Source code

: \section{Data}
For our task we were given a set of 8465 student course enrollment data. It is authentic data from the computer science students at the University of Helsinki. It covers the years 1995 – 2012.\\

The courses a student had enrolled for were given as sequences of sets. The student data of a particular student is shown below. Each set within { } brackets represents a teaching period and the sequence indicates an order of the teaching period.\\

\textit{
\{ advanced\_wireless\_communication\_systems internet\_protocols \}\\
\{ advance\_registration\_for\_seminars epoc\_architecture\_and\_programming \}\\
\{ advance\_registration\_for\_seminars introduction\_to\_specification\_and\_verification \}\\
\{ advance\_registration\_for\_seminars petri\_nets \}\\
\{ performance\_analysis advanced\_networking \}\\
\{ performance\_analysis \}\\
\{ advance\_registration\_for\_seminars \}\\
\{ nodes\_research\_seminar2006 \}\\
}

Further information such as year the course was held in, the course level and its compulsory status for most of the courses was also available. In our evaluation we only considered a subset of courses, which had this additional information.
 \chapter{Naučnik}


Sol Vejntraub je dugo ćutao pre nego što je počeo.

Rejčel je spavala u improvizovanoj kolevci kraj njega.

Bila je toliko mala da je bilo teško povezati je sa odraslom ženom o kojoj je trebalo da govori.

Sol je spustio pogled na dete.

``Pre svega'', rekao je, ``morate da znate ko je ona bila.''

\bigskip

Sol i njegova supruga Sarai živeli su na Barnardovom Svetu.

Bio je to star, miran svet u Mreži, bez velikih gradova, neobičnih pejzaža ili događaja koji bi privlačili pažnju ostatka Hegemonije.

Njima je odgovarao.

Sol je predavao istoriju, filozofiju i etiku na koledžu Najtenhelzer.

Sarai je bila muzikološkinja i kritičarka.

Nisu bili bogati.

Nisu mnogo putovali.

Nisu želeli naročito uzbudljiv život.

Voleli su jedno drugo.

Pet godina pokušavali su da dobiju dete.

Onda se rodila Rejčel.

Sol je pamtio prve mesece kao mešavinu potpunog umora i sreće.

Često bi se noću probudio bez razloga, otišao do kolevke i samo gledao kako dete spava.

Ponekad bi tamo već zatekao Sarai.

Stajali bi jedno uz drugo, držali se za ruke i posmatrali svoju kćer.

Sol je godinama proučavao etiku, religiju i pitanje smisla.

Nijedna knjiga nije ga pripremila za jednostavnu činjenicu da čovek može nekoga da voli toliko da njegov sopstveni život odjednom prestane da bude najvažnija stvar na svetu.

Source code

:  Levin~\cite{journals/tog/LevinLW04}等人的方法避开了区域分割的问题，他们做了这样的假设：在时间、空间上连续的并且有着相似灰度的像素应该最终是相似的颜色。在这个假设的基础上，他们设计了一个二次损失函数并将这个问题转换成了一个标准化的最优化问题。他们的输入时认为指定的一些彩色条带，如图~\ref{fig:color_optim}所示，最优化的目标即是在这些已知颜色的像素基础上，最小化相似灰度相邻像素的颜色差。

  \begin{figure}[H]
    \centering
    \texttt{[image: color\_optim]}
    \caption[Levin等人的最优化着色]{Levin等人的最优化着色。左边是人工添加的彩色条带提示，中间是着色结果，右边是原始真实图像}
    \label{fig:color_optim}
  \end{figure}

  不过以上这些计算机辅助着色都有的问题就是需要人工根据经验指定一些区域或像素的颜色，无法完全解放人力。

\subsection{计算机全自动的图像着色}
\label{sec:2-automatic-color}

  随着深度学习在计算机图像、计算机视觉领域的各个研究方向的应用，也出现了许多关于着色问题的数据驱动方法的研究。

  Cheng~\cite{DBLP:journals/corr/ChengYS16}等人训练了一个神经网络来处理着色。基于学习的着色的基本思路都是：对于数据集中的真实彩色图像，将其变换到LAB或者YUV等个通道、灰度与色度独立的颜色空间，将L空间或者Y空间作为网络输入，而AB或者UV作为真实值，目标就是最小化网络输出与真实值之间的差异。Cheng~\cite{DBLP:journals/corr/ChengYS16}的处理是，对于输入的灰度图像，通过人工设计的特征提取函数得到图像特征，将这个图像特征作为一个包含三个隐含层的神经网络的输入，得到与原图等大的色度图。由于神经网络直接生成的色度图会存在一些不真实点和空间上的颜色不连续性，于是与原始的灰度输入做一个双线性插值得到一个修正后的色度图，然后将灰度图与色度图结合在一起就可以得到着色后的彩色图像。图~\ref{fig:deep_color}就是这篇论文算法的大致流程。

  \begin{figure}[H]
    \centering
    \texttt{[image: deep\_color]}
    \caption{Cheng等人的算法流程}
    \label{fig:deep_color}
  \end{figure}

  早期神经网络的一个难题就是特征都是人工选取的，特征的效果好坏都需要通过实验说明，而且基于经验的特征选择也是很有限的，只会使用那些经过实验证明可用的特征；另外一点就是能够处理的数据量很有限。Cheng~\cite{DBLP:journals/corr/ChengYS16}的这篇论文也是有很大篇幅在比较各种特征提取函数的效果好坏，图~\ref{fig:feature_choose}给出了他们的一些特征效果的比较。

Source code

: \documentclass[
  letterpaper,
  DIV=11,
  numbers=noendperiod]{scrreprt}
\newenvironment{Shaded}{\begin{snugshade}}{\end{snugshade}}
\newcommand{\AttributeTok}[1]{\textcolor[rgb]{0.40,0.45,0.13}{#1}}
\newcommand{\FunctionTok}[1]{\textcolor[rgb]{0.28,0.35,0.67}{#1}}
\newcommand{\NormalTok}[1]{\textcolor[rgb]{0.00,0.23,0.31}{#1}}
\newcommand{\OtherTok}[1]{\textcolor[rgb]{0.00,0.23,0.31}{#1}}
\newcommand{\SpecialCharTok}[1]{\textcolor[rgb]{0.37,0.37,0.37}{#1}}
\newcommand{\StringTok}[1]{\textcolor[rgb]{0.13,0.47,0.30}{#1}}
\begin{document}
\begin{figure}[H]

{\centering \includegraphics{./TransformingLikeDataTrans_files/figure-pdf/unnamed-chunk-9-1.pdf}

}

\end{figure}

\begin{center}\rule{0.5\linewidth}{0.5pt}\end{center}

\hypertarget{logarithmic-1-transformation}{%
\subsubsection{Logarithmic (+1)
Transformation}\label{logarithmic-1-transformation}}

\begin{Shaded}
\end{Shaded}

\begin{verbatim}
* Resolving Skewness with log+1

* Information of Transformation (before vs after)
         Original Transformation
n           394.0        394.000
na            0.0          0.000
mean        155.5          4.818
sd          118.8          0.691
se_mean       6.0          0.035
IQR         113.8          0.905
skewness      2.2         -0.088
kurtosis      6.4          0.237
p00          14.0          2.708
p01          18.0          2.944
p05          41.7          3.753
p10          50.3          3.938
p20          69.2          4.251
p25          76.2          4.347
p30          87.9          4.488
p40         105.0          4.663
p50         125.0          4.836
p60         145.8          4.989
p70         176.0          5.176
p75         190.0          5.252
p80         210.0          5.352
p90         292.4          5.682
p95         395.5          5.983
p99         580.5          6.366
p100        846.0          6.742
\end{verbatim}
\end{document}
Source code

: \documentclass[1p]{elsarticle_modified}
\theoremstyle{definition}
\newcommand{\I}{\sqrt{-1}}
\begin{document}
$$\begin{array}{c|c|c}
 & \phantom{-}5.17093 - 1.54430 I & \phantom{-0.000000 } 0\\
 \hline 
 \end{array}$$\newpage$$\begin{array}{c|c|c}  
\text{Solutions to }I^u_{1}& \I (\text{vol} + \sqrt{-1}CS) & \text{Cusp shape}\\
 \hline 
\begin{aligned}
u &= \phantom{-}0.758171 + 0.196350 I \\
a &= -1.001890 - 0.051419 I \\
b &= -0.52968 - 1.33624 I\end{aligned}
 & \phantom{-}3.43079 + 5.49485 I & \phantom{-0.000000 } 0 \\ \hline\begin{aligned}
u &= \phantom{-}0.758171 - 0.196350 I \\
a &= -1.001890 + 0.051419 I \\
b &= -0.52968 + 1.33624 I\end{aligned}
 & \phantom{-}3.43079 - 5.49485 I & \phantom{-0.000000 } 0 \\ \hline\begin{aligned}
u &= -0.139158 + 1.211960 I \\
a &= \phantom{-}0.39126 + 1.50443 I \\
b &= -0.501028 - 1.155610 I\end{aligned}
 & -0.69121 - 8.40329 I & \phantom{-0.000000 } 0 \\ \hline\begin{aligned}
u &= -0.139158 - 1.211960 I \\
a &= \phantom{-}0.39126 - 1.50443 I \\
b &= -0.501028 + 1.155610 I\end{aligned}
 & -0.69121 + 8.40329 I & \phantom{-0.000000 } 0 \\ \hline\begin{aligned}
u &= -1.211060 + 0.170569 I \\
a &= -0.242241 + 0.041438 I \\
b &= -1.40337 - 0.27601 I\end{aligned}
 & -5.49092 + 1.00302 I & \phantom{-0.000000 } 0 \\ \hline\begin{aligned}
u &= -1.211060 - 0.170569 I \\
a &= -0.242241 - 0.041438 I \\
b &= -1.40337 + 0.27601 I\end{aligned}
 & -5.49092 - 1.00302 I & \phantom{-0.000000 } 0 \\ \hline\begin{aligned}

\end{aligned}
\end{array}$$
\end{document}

▶ What you will do: Where does the string "toliko" occur in the listing above? Return every line that contains it.

▶ Result of the exercise:
Bila je toliko mala da je bilo teško povezati je sa odraslom ženom o kojoj je trebalo da govori.
Nijedna knjiga nije ga pripremila za jednostavnu činjenicu da čovek može nekoga da voli toliko da njegov sopstveni život odjednom prestane da bude najvažnija stvar na svetu.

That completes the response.